Why You'll Love This
A broke single mom, a grumpy billionaire boss, and a drunken Vegas marriage — and somehow it's the fake part that gets complicated.
- Great if you want: a messy, warm fake-marriage rom-com with real emotional stakes
- The experience: breezy and fast-moving with laugh-out-loud moments and genuine heart
- The writing: Nicole balances chaos and sweetness — her comedic timing is sharp
- Skip if: grumpy-sunshine tropes or ensemble casts feel overdone to you
About This Book
What happens when an overworked single mom drunkenly marries her grumpy billionaire boss and agrees to keep up appearances long enough to solve both their problems? Brittanee Nicole's Mother Faker opens with that absurd premise and then does something unexpected with it — it earns every emotion along the way. At the heart of the story is a woman navigating the chaos of co-parenting, financial pressure, and a makeshift family crammed into a crumbling Boston brownstone, all while pretending her fake marriage is the most natural thing in the world. The stakes feel real even when the setup is delightfully ridiculous.

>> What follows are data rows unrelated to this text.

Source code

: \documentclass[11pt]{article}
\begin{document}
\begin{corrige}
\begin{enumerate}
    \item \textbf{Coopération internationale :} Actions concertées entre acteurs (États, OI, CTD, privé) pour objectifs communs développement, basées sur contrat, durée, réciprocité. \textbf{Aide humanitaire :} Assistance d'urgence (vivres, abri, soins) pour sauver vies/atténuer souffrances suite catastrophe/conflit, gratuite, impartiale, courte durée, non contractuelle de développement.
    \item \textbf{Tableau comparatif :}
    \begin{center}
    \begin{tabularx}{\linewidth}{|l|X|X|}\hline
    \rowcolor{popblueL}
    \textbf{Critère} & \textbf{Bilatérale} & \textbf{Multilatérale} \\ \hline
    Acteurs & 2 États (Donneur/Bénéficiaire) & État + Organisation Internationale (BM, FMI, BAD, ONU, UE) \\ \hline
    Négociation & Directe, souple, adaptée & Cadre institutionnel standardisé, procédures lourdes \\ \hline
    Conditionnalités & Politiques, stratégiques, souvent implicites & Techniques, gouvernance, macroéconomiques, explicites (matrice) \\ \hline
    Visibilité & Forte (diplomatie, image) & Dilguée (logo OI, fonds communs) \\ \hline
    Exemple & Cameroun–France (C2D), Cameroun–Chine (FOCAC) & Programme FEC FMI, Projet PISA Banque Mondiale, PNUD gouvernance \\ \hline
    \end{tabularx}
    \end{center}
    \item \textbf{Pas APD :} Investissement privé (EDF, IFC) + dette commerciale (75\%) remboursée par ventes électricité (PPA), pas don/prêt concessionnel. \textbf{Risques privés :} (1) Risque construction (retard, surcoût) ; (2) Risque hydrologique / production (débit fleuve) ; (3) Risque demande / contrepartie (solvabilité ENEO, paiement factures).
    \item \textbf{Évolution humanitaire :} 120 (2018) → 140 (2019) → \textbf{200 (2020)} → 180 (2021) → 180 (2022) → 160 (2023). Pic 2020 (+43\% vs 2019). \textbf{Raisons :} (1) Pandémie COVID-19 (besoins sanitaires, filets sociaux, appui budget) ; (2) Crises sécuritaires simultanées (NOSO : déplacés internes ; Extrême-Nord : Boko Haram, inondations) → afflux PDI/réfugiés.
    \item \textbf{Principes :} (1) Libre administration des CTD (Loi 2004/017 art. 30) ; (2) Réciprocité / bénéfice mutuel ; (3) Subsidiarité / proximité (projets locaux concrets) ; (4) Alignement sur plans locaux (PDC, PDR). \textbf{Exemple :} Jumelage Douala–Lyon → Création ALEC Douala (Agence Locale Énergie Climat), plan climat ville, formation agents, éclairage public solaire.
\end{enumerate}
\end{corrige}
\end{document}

Nicole writes with a sharp comedic timing that never sacrifices warmth, and her ensemble — seven kids, four women, one reluctant fake husband — gives the book a texture that single-couple romcoms rarely achieve. The pacing is brisk without feeling rushed, and the banter has genuine bite to it. What sets this first installment of The Momcoms apart is how fully Nicole commits to her characters' messy, funny, tender humanity. Readers who love romance that actually makes them laugh out loud while sneaking in real feelings will find this one hard to put down.